For KF, the meaning of a complex expression (such as a phrase or a sentence) is an unstructured heap of features -just like the meaning of a single word. The projection rules as formulated in KF destroy the semantic structure and reduce the words of a sentence to a heap. Very far from matching a fluent speaker’s interpretation of sentences or explicating the way in which the meaning of a sentence is derived from the meaning of its components, KF only hints at the presence, in some unspecified capacity, of some meanings somewhere in the structure of a sentence. It tells us, in effect, that (18i) is an expression which says something about cats, mice and chasing', and that (18 ii) does likewise.

It might, of course, be countered that while the set of semantic features in both sentences of (18) is the same, the grammar of these expressions is different. But this is precisely the issue: how is the difference in grammar concretely related to the difference in total meaning? On this KF is silent. What is particularly ironic is that an enterprise in semantics inspired by the most sophisticated syntactic research ever undertaken should end up with a fundamentally asyntactic theory of meaning. In its inability to distinguish (18i) from (18 ii), KF is comparable to certain (linguistically useless) psychological accounts of sentences which seek to explain the meaning of a sentence in terms of ‘ associations ’ between its component words.⁴

To avoid similar defects in an alternative theory, it may be useful to consider how KF maneuvered itself into a position of bankruptcy on the most essential issue. Apparently, this happened when the authors modeled a theory of linguistic meaning on the concept of the multiplication of classes. As logicians have long known, to express the fact that a colorful ball is something which is both colorful and a ball, we may say that colorful ball contains the semantic features of both ball and colorful. The process involved in deriving a compound meaning is expressible as a Boolean class conjunction. One would have thought that with the development of the calculus of many-place predicates, the logic of Boolean (one-place) predicates would be permanently dropped as a model for natural language; yet KF persists in the belief, widespread among nineteenth-century logicians, that Boolean operations are an adequate model for combinatorial semantics. The dire results of such a belief are evident.⁵

¹ The prospect that implicational relations among markers, such as those discussed by Katz and Postal (1964) and Chomsky (1965), may automatically yield unique networks of features, is attractive, but it is unlikely to be borne out when non-anecdotal evidence is considered.

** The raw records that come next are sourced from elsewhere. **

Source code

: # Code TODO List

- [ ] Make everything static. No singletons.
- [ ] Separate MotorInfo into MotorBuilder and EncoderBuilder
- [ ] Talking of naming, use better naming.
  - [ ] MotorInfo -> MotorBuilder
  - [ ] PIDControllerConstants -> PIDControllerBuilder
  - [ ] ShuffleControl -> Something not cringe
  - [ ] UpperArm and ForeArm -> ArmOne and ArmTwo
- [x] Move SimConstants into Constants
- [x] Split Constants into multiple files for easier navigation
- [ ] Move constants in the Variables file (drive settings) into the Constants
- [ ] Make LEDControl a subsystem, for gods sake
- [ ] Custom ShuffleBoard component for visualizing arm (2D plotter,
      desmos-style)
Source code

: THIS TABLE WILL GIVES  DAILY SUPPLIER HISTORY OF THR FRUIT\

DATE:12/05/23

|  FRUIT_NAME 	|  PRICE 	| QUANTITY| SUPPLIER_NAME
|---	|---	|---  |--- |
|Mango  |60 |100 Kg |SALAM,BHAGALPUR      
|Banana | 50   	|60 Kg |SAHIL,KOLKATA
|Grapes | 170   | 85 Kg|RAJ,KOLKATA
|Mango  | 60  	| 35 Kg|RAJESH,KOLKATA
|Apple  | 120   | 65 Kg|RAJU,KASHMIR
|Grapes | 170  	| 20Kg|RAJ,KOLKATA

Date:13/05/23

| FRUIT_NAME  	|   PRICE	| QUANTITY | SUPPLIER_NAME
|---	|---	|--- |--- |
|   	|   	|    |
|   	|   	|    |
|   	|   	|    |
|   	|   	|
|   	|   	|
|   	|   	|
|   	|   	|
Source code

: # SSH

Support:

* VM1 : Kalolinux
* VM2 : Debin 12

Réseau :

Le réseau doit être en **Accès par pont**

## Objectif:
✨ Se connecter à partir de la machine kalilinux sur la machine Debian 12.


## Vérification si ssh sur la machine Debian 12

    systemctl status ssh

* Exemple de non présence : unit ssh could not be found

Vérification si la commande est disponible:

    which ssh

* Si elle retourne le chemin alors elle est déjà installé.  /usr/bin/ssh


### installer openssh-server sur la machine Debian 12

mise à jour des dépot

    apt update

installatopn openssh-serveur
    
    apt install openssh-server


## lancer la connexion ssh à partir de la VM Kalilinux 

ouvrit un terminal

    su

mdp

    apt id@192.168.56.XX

² E.g. on p. 201, under P8, but not consistently (e.g. not on p. 198), and not in accordance with the formal rule stated on p. 198.

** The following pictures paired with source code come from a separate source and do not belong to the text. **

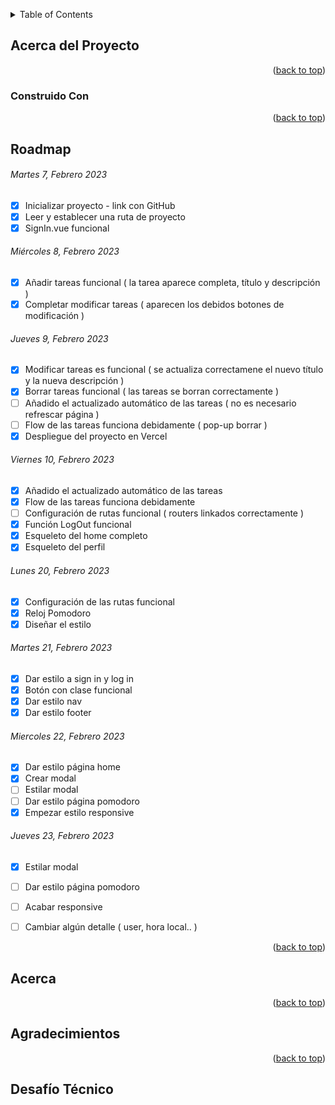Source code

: <!--
Un archivo README.md es un archivo de markdown que contiene información sobre un proyecto. Típicamente se encuentra en el directorio raíz de un proyecto y se utiliza para proporcionar documentación e instrucciones para otros que puedan querer usar o contribuir al proyecto.

Para los desarrolladores, un archivo README.md bien estructurado y bien documentado puede ser beneficioso de varias maneras. Puede ayudar a asegurar que otros puedan entender y usar fácilmente el proyecto, lo que puede conducir a más contribuciones y una comunidad más activa alrededor del proyecto. Además, puede hacer que sea más fácil para los desarrolladores incorporar a nuevos miembros del equipo y para que otros entiendan el propósito y la funcionalidad del proyecto.

Para otros desarrolladores, un archivo README.md bien estructurado y bien documentado puede ser un recurso valioso cuando se trata de entender o usar un proyecto. Puede proporcionar información sobre los objetivos, funcionalidad y cómo usar del proyecto, lo que puede ahorrar tiempo y esfuerzo al tratar de ponerse al día en un nuevo proyecto. Además, un buen README.md también puede proporcionar información sobre cómo contribuir al proyecto y directrices para hacerlo, lo que puede facilitar que otros se involucren y contribuyan al proyecto.

En el caso específico de comenzar en este mundo de desarrollo como desarrollador junior, lo cual todos ustedes, queridos estudiantes caen bajo ella, puede beneficiarse de la siguiente manera:

Tener un archivo README.md bien estructurado y bien documentado también puede ser beneficioso para los nuevos desarrolladores junior que están tratando de entrar en el mercado laboral. El mercado laboral para desarrolladores es altamente competitivo, y tener un portafolio de proyectos bien documentados y fácilmente comprensibles puede diferenciar a un desarrollador junior de otros. Un archivo README.md bien escrito demuestra la habilidad de un desarrollador para comunicar y documentar su trabajo de manera efectiva, lo cual es una habilidad importante en cualquier entorno profesional. Además, tener un portafolio de proyectos bien documentados también puede ayudar a los desarrolladores junior a entender y explicar mejor su propio trabajo, lo cual puede ser beneficioso en entrevistas laborales y otros entornos profesionales. En general, un archivo README.md bien estructurado y bien documentado puede ayudar a los desarrolladores junior a mostrar sus habilidades y destacar en un mercado laboral competitivo.
-->

<!-- Estructura -->
<!--
*** Estoy usando enlaces de estilo "referencia" de markdown para la legibilidad.
*** Los enlaces de referencia están encerrados en corchetes [ ] en lugar de paréntesis ( ).
*** Vea la parte inferior de este documento para la declaración de las variables de referencia
*** https://www.markdownguide.org/basic-syntax/#reference-style-links
-->

<!-- Por favor no borrar este elemeno, ayuda al elemento "back to top" -->

<a name="readme-top"></a>

<!-- TABLE OF CONTENTS -->
<details>
  <summary>Table of Contents</summary>
  <ol>
    <li>
      <a href="#acerca-del-proyecto">Acerca del Proyecto</a>
      <ul>
        <li><a href="#construido-con">Construido Con</a></li>
      </ul>
    </li>
    <li>
    <a href="#roadmap">Roadmap</a>
     <ul>
     <li><a href="#backlog">Back log</a></li>
        <li><a href="#day-one">Martes 7, Febrero 2023</a></li>
        <li><a href="#day-two">Miércoles 8, Febrero 2023</a></li>
        <li><a href="#day-three">Jueves 9, Febrero 2023</a></li>
        <li><a href="#day-four">Viernes 10, Febrero 2023</a></li>
      </ul>
    </li>
    <li><a href="#acerca">Acerca</a></li>
    <li><a href="#agradecimientos">Agradecimientos</a></li>
    <li><a href="#desafío-técnico">Desafío Técnico</a></li>
  </ol>
</details>

<!-- ABOUT THE PROJECT -->

## Acerca del Proyecto




<p align="right">(<a href="#readme-top">back to top</a>)</p>


### Construido Con



<p align="right">(<a href="#readme-top">back to top</a>)</p>

## Roadmap

###### Martes 7, Febrero 2023

- [x] Inicializar proyecto - link con GitHub
- [x] Leer y establecer una ruta de proyecto
- [x] SignIn.vue funcional

###### Miércoles 8, Febrero 2023

- [x] Añadir tareas funcional ( la tarea aparece completa, título y descripción )
- [x] Completar modificar tareas  ( aparecen los debidos botones de modificación )

###### Jueves 9, Febrero 2023

- [x] Modificar tareas es funcional ( se actualiza correctamene el nuevo título y la nueva descripción )
- [x] Borrar tareas funcional ( las tareas se borran correctamente )
- [ ] Añadido el actualizado automático de las tareas ( no es necesario refrescar página )
- [ ] Flow de las tareas funciona debidamente ( pop-up borrar )
- [x] Despliegue del proyecto en Vercel

###### Viernes 10, Febrero 2023

- [x] Añadido el actualizado automático de las tareas
- [x] Flow de las tareas funciona debidamente
- [ ] Configuración de rutas funcional ( routers linkados correctamente )
- [x] Función LogOut funcional
- [x] Esqueleto del home completo
- [x] Esqueleto del perfil

###### Lunes 20, Febrero 2023

- [x] Configuración de las rutas funcional
- [x] Reloj Pomodoro
- [x] Diseñar el estilo

###### Martes 21, Febrero 2023

- [x] Dar estilo a sign in y log in
- [x] Botón con clase funcional
- [x] Dar estilo nav
- [x] Dar estilo footer

###### Miercoles 22, Febrero 2023

- [x] Dar estilo página home
- [x] Crear modal
- [ ] Estilar modal
- [ ] Dar estilo página pomodoro
- [x] Empezar estilo responsive

###### Jueves 23, Febrero 2023

- [x] Estilar modal
- [ ] Dar estilo página pomodoro
- [ ] Acabar responsive
- [ ] Cambiar algún detalle ( user, hora local.. )








<p align="right">(<a href="#readme-top">back to top</a>)</p>

<!-- Acerca de mi -->

## Acerca



<p align="right">(<a href="#readme-top">back to top</a>)</p>

<!-- ACKNOWLEDGMENTS -->

## Agradecimientos



<p align="right">(<a href="#readme-top">back to top</a>)</p>

## Desafío Técnico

³ Reanalysis of these transformed expressions into their underlying sentences, e.g. The detective is a woman vs. The woman is a detective, would not resolve matters, since the addition of the same ultimate components can only lead to the same results in the total.

⁴ For a relatively recent attempt, cf. Mowrer (i96o), ch. 4.

⁵ Among linguistic theories growing out of logic, KF is thus a distinct step backward from Reichenbach (1948), who realized the need for the higher functional calculus in a semantic theory applicable to natural languages. But Reichenbach himself was antiquated when compared to Stohr (1898), who had already appreciated the necessity of supplementing the functional calculus by other models. The logically irreducible character of transitivity was also a continuing interest of Peirce’s (e.g. 3.408, and in many other places in his work).